Your task →
Copy out each line below in which the string "data" appears.

(Stored items from a collection)

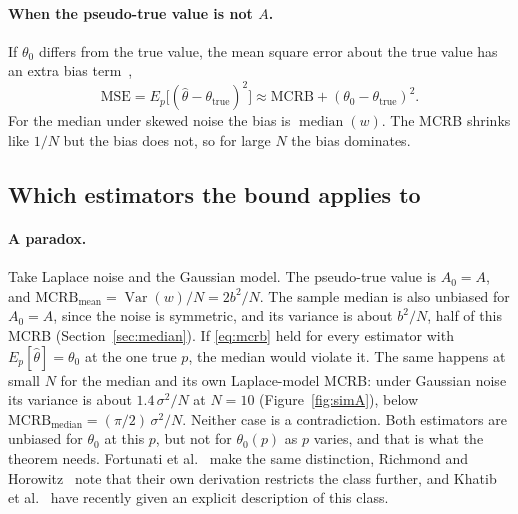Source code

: \documentclass[11pt]{article}
\numberwithin{figure}{section}
\numberwithin{equation}{section}
\begin{document}
\paragraph{When the pseudo-true value is not $A$.} If $\theta_0$ differs from the true value, the mean
square error about the true value has an extra bias term~\cite[Section~3.4]{fortunati},
\[
  \text{MSE} = E_p\big[(\hat\theta - \theta_{\text{true}})^2\big] \approx \text{MCRB} + (\theta_0 - \theta_{\text{true}})^2 .
\]
For the median under skewed noise the bias is $\operatorname{median}(w)$. The MCRB shrinks like $1/N$
but the bias does not, so for large $N$ the bias dominates.

\subsection{Which estimators the bound applies to}
\label{sec:mcrb-class}

\paragraph{A paradox.} Take Laplace noise and the Gaussian model. The pseudo-true value is
$A_0 = A$, and $\text{MCRB}_{\text{mean}} = \operatorname{Var}(w)/N = 2b^2/N$. The sample median is also
unbiased for $A_0 = A$, since the noise is symmetric, and its variance is about $b^2/N$, half of this
MCRB (Section~\ref{sec:median}). If \eqref{eq:mcrb} held for every estimator with
$E_p[\hat\theta] = \theta_0$ at the one true $p$, the median would violate it. The same happens at small
$N$ for the median and its own Laplace-model MCRB: under Gaussian noise its variance is about
$1.4\,\sigma^2/N$ at $N = 10$ (Figure~\ref{fig:simA}), below $\text{MCRB}_{\text{median}} =
(\pi/2)\,\sigma^2/N$. Neither case is a contradiction. Both estimators are unbiased for $\theta_0$ at
this $p$, but not for $\theta_0(p)$ as $p$ varies, and that is what the theorem needs. Fortunati et
al.~\cite{fortunati2016} make the same distinction, Richmond and Horowitz~\cite{richmond} note that
their own derivation restricts the class further, and Khatib et al.~\cite{khatib2026} have recently
given an explicit description of this class.
\end{document}
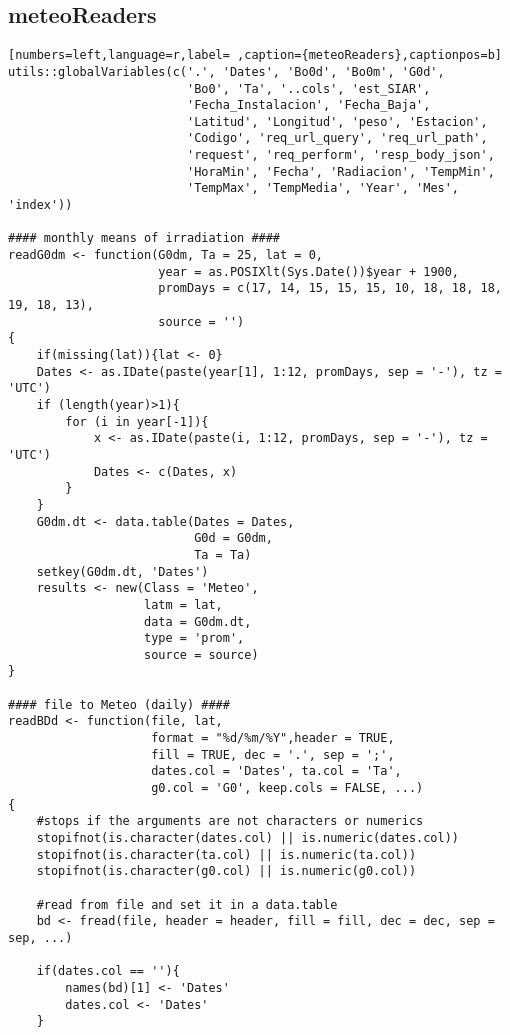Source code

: \subsection{meteoReaders}
\label{sec:org5d7b7be}
\label{subsec:meteoreaders}
\begin{lstlisting}[numbers=left,language=r,label= ,caption={meteoReaders},captionpos=b]
utils::globalVariables(c('.', 'Dates', 'Bo0d', 'Bo0m', 'G0d',
                         'Bo0', 'Ta', '..cols', 'est_SIAR',
                         'Fecha_Instalacion', 'Fecha_Baja',
                         'Latitud', 'Longitud', 'peso', 'Estacion',
                         'Codigo', 'req_url_query', 'req_url_path',
                         'request', 'req_perform', 'resp_body_json',
                         'HoraMin', 'Fecha', 'Radiacion', 'TempMin',
                         'TempMax', 'TempMedia', 'Year', 'Mes', 'index'))

#### monthly means of irradiation ####
readG0dm <- function(G0dm, Ta = 25, lat = 0,
                     year = as.POSIXlt(Sys.Date())$year + 1900,
                     promDays = c(17, 14, 15, 15, 15, 10, 18, 18, 18, 19, 18, 13),
                     source = '')
{
    if(missing(lat)){lat <- 0}
    Dates <- as.IDate(paste(year[1], 1:12, promDays, sep = '-'), tz = 'UTC')
    if (length(year)>1){
        for (i in year[-1]){
            x <- as.IDate(paste(i, 1:12, promDays, sep = '-'), tz = 'UTC')
            Dates <- c(Dates, x)
        }
    }
    G0dm.dt <- data.table(Dates = Dates,
                          G0d = G0dm,
                          Ta = Ta)
    setkey(G0dm.dt, 'Dates')
    results <- new(Class = 'Meteo',
                   latm = lat,
                   data = G0dm.dt,
                   type = 'prom',
                   source = source)
}

#### file to Meteo (daily) ####
readBDd <- function(file, lat,
                    format = "%d/%m/%Y",header = TRUE,
                    fill = TRUE, dec = '.', sep = ';',
                    dates.col = 'Dates', ta.col = 'Ta',
                    g0.col = 'G0', keep.cols = FALSE, ...)
{
    #stops if the arguments are not characters or numerics
    stopifnot(is.character(dates.col) || is.numeric(dates.col))
    stopifnot(is.character(ta.col) || is.numeric(ta.col))
    stopifnot(is.character(g0.col) || is.numeric(g0.col))

    #read from file and set it in a data.table
    bd <- fread(file, header = header, fill = fill, dec = dec, sep = sep, ...)

    if(dates.col == ''){
        names(bd)[1] <- 'Dates'
        dates.col <- 'Dates'
    }


\end{lstlisting}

Answer to this problem →
    G0dm.dt <- data.table(Dates = Dates,
                   data = G0dm.dt,
    #read from file and set it in a data.table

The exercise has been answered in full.